Use of a New Tetrazolium-Based Assay to Study the Production of Superoxide Radicals by Tobacco Cell Cultures Challenged with Avirulent Zoospores of Phytophthora parasitica var nicotianae

The relationship between the production of reactive oxygen species and the hypersensitive response (HR) of tobacco (Nicotiana tabacum L.) toward an incompatible race of the Oomycete Phytophthora parasitica var nicotianae has been investigated. A new assay for superoxide radical (O(2)(−)) production based on reduction of the tetrazolium dye sodium,3′-(1-[phenylamino-carbonyl]-3,4-tetrazolium)-bis(4-methoxy-6-nitro) benzene-sulfonic acid hydrate (XTT) has enabled the quantitative estimation of perhydroxyl/superoxide radical acid-base pair (HO(2)(·)/O(2)(−)) production during the resistant response. Tobacco suspension cells were inoculated with zoospores from compatible or incompatible races of the pathogen. Subsequent HO(2)(·)/O(2)(−) production was monitored by following the formation of XTT formazan.

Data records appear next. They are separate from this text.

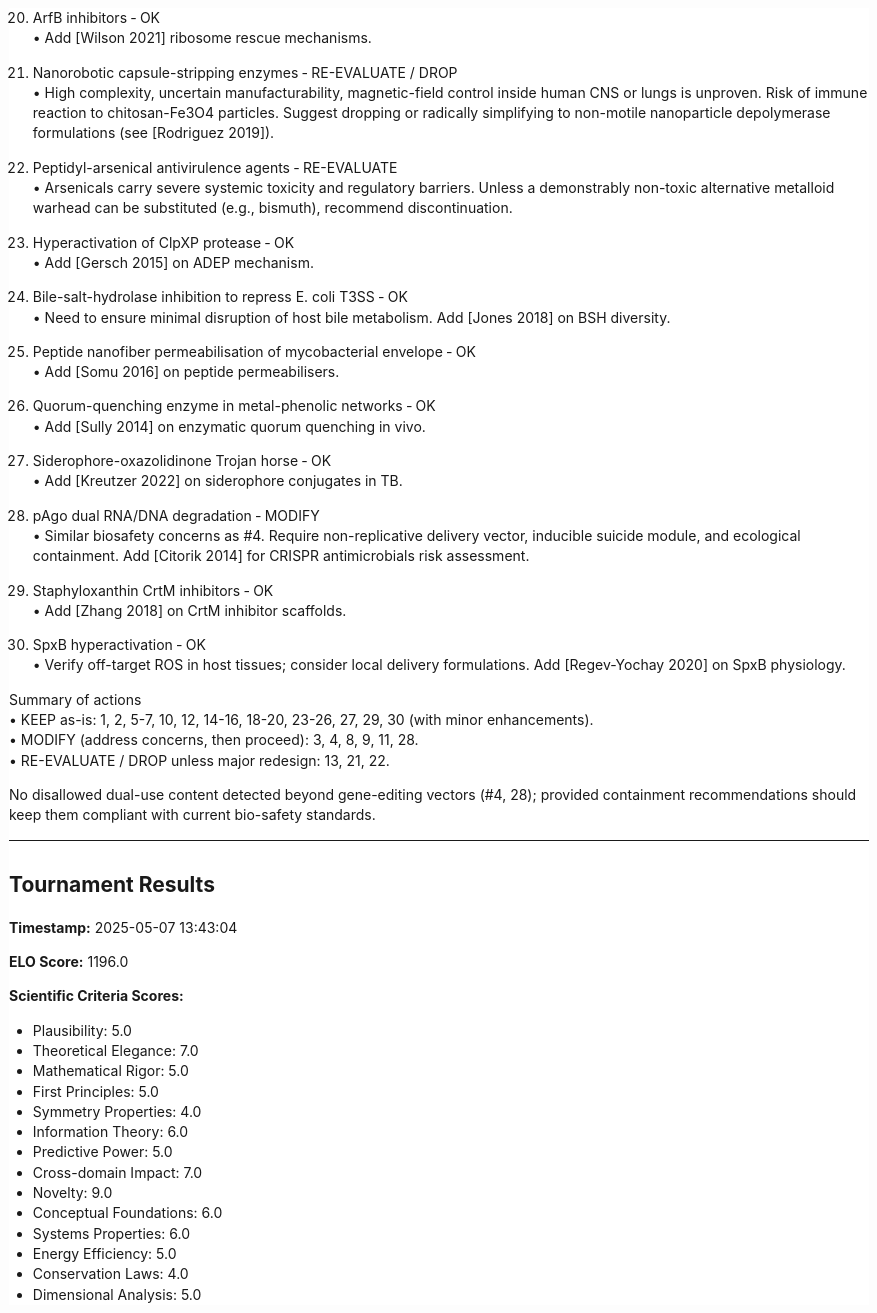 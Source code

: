 20. ArfB inhibitors ‑ OK  
    • Add [Wilson 2021] ribosome rescue mechanisms.

21. Nanorobotic capsule-stripping enzymes ‑ RE-EVALUATE / DROP  
    • High complexity, uncertain manufacturability, magnetic-field control inside human CNS or lungs is unproven. Risk of immune reaction to chitosan-Fe3O4 particles. Suggest dropping or radically simplifying to non-motile nanoparticle depolymerase formulations (see [Rodriguez 2019]).

22. Peptidyl-arsenical antivirulence agents ‑ RE-EVALUATE  
    • Arsenicals carry severe systemic toxicity and regulatory barriers. Unless a demonstrably non-toxic alternative metalloid warhead can be substituted (e.g., bismuth), recommend discontinuation.

23. Hyperactivation of ClpXP protease ‑ OK  
    • Add [Gersch 2015] on ADEP mechanism.

24. Bile-salt-hydrolase inhibition to repress E. coli T3SS ‑ OK  
    • Need to ensure minimal disruption of host bile metabolism. Add [Jones 2018] on BSH diversity.

25. Peptide nanofiber permeabilisation of mycobacterial envelope ‑ OK  
    • Add [Somu 2016] on peptide permeabilisers.

26. Quorum-quenching enzyme in metal-phenolic networks ‑ OK  
    • Add [Sully 2014] on enzymatic quorum quenching in vivo.

27. Siderophore-oxazolidinone Trojan horse ‑ OK  
    • Add [Kreutzer 2022] on siderophore conjugates in TB.

28. pAgo dual RNA/DNA degradation ‑ MODIFY  
    • Similar biosafety concerns as #4. Require non-replicative delivery vector, inducible suicide module, and ecological containment. Add [Citorik 2014] for CRISPR antimicrobials risk assessment.

29. Staphyloxanthin CrtM inhibitors ‑ OK  
    • Add [Zhang 2018] on CrtM inhibitor scaffolds.

30. SpxB hyperactivation ‑ OK  
    • Verify off-target ROS in host tissues; consider local delivery formulations. Add [Regev-Yochay 2020] on SpxB physiology.

Summary of actions  
• KEEP as-is: 1, 2, 5-7, 10, 12, 14-16, 18-20, 23-26, 27, 29, 30 (with minor enhancements).  
• MODIFY (address concerns, then proceed): 3, 4, 8, 9, 11, 28.  
• RE-EVALUATE / DROP unless major redesign: 13, 21, 22.

No disallowed dual-use content detected beyond gene-editing vectors (#4, 28); provided containment recommendations should keep them compliant with current bio-safety standards.

---

## Tournament Results

**Timestamp:** 2025-05-07 13:43:04

**ELO Score:** 1196.0

**Scientific Criteria Scores:**

- Plausibility: 5.0
- Theoretical Elegance: 7.0
- Mathematical Rigor: 5.0
- First Principles: 5.0
- Symmetry Properties: 4.0
- Information Theory: 6.0
- Predictive Power: 5.0
- Cross-domain Impact: 7.0
- Novelty: 9.0
- Conceptual Foundations: 6.0
- Systems Properties: 6.0
- Energy Efficiency: 5.0
- Conservation Laws: 4.0
- Dimensional Analysis: 5.0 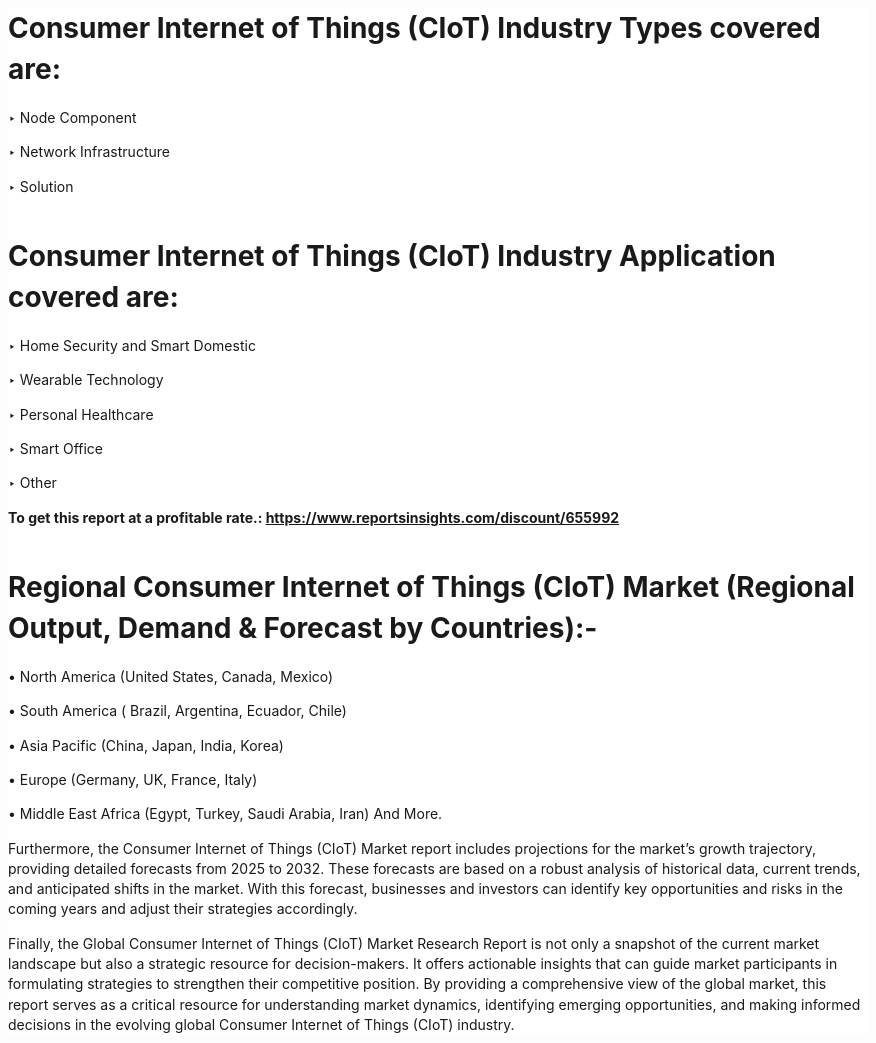 </tr>
</table>

# <strong>Consumer Internet of Things (CIoT) Industry Types covered are:</strong>

‣ Node Component

‣ Network Infrastructure

‣ Solution

# <strong>Consumer Internet of Things (CIoT) Industry Application covered are:</strong>

‣ Home Security and Smart Domestic

‣ Wearable Technology

‣ Personal Healthcare

‣ Smart Office

‣ Other

<strong>To get this report at a profitable rate.: <a href=https://www.reportsinsights.com/discount/655992>https://www.reportsinsights.com/discount/655992</a></strong>

# <strong>Regional Consumer Internet of Things (CIoT) Market (Regional Output, Demand &amp; Forecast by Countries):-</strong>

• North America (United States, Canada, Mexico)

• South America ( Brazil, Argentina, Ecuador, Chile)

• Asia Pacific (China, Japan, India, Korea)

• Europe (Germany, UK, France, Italy)

• Middle East Africa (Egypt, Turkey, Saudi Arabia, Iran) And More.

Furthermore, the Consumer Internet of Things (CIoT) Market report includes projections for the market’s growth trajectory, providing detailed forecasts from 2025 to 2032. These forecasts are based on a robust analysis of historical data, current trends, and anticipated shifts in the market. With this forecast, businesses and investors can identify key opportunities and risks in the coming years and adjust their strategies accordingly.

Finally, the Global Consumer Internet of Things (CIoT) Market Research Report is not only a snapshot of the current market landscape but also a strategic resource for decision-makers. It offers actionable insights that can guide market participants in formulating strategies to strengthen their competitive position. By providing a comprehensive view of the global market, this report serves as a critical resource for understanding market dynamics, identifying emerging opportunities, and making informed decisions in the evolving global Consumer Internet of Things (CIoT) industry.

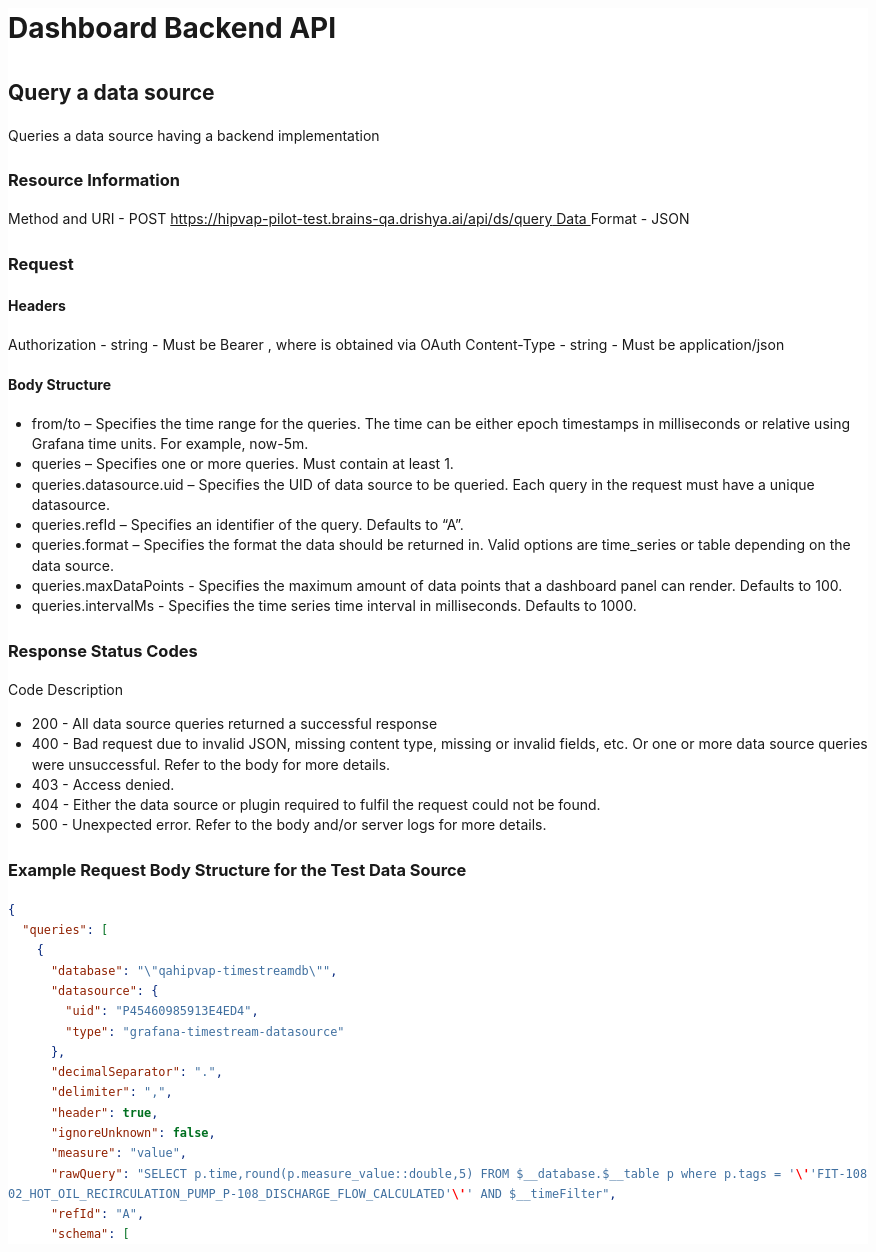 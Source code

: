 # Dashboard Backend API

## Query a data source

Queries a data source having a backend implementation

### Resource Information

Method and URI - POST [https://hipvap-pilot-test.brains-qa.drishya.ai/api/ds/query Data ](https://hipvap-pilot-test.brains-qa.drishya.ai/api/ds/query)Format - JSON

### Request

#### Headers

Authorization - string - Must be Bearer , where is obtained via OAuth Content-Type  - string - Must be application/json

#### Body Structure

- from/to – Specifies the time range for the queries. The time can be either epoch timestamps in milliseconds or relative using Grafana time units. For example, now-5m.
- queries – Specifies one or more queries. Must contain at least 1.
- queries.datasource.uid – Specifies the UID of data source to be queried. Each query in the request must have a unique datasource.
- queries.refId – Specifies an identifier of the query. Defaults to “A”.
- queries.format – Specifies the format the data should be returned in. Valid options are time\_series or table depending on the data source.
- queries.maxDataPoints - Specifies the maximum amount of data points that a dashboard panel can render. Defaults to 100.
- queries.intervalMs - Specifies the time series time interval in milliseconds. Defaults to 1000.

### Response Status Codes

Code Description

- 200 - All data source queries returned a successful response
- 400 - Bad request due to invalid JSON, missing content type, missing or invalid fields, etc. Or one or more data source queries were unsuccessful. Refer to the body for more details.
- 403 - Access denied.
- 404 - Either the data source or plugin required to fulfil the request could not be found.
- 500 - Unexpected error. Refer to the body and/or server logs for more details.

### Example Request Body Structure for the Test Data Source

``` json
{
  "queries": [
    {
      "database": "\"qahipvap-timestreamdb\"",
      "datasource": {
        "uid": "P45460985913E4ED4",
        "type": "grafana-timestream-datasource"
      },
      "decimalSeparator": ".",
      "delimiter": ",",
      "header": true,
      "ignoreUnknown": false,
      "measure": "value",
      "rawQuery": "SELECT p.time,round(p.measure_value::double,5) FROM $__database.$__table p where p.tags = '\''FIT-10802_HOT_OIL_RECIRCULATION_PUMP_P-108_DISCHARGE_FLOW_CALCULATED'\'' AND $__timeFilter",
      "refId": "A",
      "schema": [
```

In the incompatible interaction only, HO(2)(·)/O(2)(−) was produced in a minor burst between 0 and 2 h and then in a major burst between 8 and 10 h postinoculation. During this second burst, rates of XTT reduction equivalent to a radical flux of 9.9 × 10(−15) mol min(−1) cell(−1) were observed. The HO(2)(·)/O(2)(−) scavengers O(2)(−) dismutase and Mn(III)desferal each inhibited dye reduction. An HR was observed in challenged, resistant cells immediately following the second burst of radical production. Both scavengers inhibited the HR when added prior to the occurrence of either radical burst, indicating that O(2)(−) production is a necessary precursor to the HR.